Your instructions: Beginning with the first line, transcribe the entries below exactly through the line containing "- ✅ Карточки специалистов встроены в чат", inclusive.

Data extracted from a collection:
======
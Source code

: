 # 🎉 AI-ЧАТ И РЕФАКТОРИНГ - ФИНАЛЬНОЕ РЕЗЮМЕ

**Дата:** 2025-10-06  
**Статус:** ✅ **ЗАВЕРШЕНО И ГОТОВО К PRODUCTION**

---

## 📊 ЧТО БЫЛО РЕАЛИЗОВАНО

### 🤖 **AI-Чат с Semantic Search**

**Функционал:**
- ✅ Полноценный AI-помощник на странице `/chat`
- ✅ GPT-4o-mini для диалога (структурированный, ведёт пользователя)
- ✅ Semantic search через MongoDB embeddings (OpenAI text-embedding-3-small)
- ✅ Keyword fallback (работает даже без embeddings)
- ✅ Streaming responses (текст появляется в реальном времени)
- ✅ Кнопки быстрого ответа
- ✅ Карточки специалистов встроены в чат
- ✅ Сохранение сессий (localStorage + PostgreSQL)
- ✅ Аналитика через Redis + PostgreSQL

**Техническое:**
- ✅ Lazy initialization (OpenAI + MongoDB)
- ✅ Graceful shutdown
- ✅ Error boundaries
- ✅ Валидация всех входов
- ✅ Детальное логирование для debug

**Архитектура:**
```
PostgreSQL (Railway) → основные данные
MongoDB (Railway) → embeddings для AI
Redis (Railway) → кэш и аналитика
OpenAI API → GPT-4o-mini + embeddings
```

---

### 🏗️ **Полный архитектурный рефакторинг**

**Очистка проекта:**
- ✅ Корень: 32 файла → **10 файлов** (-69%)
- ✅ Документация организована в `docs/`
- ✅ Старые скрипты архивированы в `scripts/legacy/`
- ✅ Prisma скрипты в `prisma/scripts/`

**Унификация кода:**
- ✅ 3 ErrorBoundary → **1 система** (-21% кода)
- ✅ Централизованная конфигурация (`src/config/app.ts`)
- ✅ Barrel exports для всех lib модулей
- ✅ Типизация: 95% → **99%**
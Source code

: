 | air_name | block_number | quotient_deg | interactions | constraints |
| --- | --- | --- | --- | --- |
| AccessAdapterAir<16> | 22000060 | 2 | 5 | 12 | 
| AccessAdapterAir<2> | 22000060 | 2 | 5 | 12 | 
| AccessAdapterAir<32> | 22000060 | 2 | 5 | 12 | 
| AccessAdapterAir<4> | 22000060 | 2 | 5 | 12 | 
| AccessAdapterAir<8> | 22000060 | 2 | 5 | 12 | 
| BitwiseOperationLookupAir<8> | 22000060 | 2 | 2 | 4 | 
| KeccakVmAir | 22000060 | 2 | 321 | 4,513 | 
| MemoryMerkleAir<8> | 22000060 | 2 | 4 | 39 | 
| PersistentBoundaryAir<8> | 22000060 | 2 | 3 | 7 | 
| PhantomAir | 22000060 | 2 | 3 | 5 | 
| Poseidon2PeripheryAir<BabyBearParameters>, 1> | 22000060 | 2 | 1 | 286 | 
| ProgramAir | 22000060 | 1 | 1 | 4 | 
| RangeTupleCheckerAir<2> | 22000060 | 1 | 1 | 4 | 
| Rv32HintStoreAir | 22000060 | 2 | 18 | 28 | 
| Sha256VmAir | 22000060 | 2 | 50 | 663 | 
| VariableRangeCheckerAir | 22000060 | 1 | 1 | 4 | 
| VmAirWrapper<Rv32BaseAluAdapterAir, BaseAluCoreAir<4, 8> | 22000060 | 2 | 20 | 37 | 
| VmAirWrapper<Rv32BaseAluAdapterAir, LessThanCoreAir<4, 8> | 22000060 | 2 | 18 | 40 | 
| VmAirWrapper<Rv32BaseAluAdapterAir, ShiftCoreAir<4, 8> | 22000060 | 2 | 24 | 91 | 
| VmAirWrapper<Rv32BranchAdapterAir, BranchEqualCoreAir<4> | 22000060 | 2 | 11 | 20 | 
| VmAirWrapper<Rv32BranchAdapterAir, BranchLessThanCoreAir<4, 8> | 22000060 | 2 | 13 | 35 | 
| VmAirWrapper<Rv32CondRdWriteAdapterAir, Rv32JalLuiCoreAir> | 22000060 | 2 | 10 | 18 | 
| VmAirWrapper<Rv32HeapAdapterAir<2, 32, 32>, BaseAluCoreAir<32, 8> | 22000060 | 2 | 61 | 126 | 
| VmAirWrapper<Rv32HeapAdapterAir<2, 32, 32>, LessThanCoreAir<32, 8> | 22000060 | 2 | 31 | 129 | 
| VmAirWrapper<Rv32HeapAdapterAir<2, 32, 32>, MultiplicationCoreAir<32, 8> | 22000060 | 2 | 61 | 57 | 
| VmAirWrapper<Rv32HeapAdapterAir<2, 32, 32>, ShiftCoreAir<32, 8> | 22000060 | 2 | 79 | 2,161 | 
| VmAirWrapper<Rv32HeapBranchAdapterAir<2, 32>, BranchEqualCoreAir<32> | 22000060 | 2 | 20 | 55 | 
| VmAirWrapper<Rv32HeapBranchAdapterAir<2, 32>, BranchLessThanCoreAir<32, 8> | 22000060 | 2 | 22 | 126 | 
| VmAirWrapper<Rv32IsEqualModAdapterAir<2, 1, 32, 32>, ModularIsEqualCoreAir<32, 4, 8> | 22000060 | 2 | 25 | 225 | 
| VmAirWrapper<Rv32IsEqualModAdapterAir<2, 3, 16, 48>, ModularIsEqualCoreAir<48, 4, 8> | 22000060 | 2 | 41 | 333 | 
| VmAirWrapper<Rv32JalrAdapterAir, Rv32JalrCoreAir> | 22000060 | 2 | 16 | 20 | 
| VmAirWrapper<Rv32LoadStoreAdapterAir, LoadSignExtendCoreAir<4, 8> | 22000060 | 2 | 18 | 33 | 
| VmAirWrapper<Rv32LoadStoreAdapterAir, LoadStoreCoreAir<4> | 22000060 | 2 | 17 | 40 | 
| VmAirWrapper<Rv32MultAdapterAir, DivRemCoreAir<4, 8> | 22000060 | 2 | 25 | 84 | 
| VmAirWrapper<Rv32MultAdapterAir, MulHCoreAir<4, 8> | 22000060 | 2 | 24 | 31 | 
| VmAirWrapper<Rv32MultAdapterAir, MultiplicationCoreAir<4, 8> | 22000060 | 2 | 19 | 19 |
======
Response below:
Source code

: # 🎉 AI-ЧАТ И РЕФАКТОРИНГ - ФИНАЛЬНОЕ РЕЗЮМЕ

**Дата:** 2025-10-06  
**Статус:** ✅ **ЗАВЕРШЕНО И ГОТОВО К PRODUCTION**

---

## 📊 ЧТО БЫЛО РЕАЛИЗОВАНО

### 🤖 **AI-Чат с Semantic Search**

**Функционал:**
- ✅ Полноценный AI-помощник на странице `/chat`
- ✅ GPT-4o-mini для диалога (структурированный, ведёт пользователя)
- ✅ Semantic search через MongoDB embeddings (OpenAI text-embedding-3-small)
- ✅ Keyword fallback (работает даже без embeddings)
- ✅ Streaming responses (текст появляется в реальном времени)
- ✅ Кнопки быстрого ответа
- ✅ Карточки специалистов встроены в чат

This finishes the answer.